[Collected data]
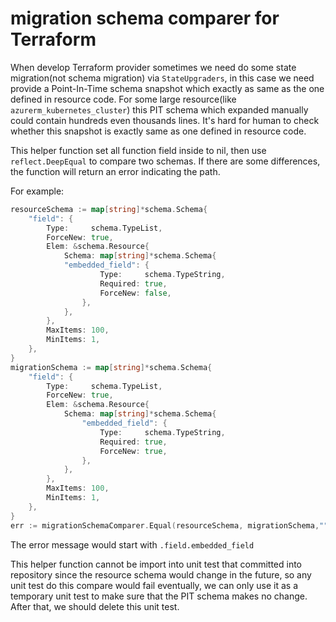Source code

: # migration schema comparer for Terraform

When develop Terraform provider sometimes we need do some state migration(not schema migration) via `StateUpgraders`, in this case we need provide a Point-In-Time schema snapshot which exactly as same as the one defined in resource code. For some large resource(like `azurerm_kubernetes_cluster`) this PIT schema which expanded manually could contain hundreds even thousands lines. It's hard for human to check whether this snapshot is exactly same as one defined in resource code.

This helper function set all function field inside to nil, then use `reflect.DeepEqual` to compare two schemas. If there are some differences, the function will return an error indicating the path.

For example:

```go
resourceSchema := map[string]*schema.Schema{
	"field": {
		Type:     schema.TypeList,
		ForceNew: true,
		Elem: &schema.Resource{
			Schema: map[string]*schema.Schema{
			"embedded_field": {
					Type:     schema.TypeString,
					Required: true,
					ForceNew: false,
				},
			},
		},
		MaxItems: 100,
		MinItems: 1,
	},
}
migrationSchema := map[string]*schema.Schema{
	"field": {
		Type:     schema.TypeList,
		ForceNew: true,
		Elem: &schema.Resource{
			Schema: map[string]*schema.Schema{
				"embedded_field": {
					Type:     schema.TypeString,
					Required: true,
					ForceNew: true,
				},
			},
		},
		MaxItems: 100,
		MinItems: 1,
	},
}
err := migrationSchemaComparer.Equal(resourceSchema, migrationSchema,"")
```

The error message would start with `.field.embedded_field`

This helper function cannot be import into unit test that committed into repository since the resource schema would change in the future, so any unit test do this compare would fail eventually, we can only use it as a temporary unit test to make sure that the PIT schema makes no change. After that, we should delete this unit test.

Task requirements >> Copy out all the data above exactly, pictures excluded.

Written response >>
Source code

: # migration schema comparer for Terraform

When develop Terraform provider sometimes we need do some state migration(not schema migration) via `StateUpgraders`, in this case we need provide a Point-In-Time schema snapshot which exactly as same as the one defined in resource code. For some large resource(like `azurerm_kubernetes_cluster`) this PIT schema which expanded manually could contain hundreds even thousands lines. It's hard for human to check whether this snapshot is exactly same as one defined in resource code.

This helper function set all function field inside to nil, then use `reflect.DeepEqual` to compare two schemas. If there are some differences, the function will return an error indicating the path.

For example:

```go
resourceSchema := map[string]*schema.Schema{
	"field": {
		Type:     schema.TypeList,
		ForceNew: true,
		Elem: &schema.Resource{
			Schema: map[string]*schema.Schema{
			"embedded_field": {
					Type:     schema.TypeString,
					Required: true,
					ForceNew: false,
				},
			},
		},
		MaxItems: 100,
		MinItems: 1,
	},
}
migrationSchema := map[string]*schema.Schema{
	"field": {
		Type:     schema.TypeList,
		ForceNew: true,
		Elem: &schema.Resource{
			Schema: map[string]*schema.Schema{
				"embedded_field": {
					Type:     schema.TypeString,
					Required: true,
					ForceNew: true,
				},
			},
		},
		MaxItems: 100,
		MinItems: 1,
	},
}
err := migrationSchemaComparer.Equal(resourceSchema, migrationSchema,"")
```

The error message would start with `.field.embedded_field`

This helper function cannot be import into unit test that committed into repository since the resource schema would change in the future, so any unit test do this compare would fail eventually, we can only use it as a temporary unit test to make sure that the PIT schema makes no change. After that, we should delete this unit test.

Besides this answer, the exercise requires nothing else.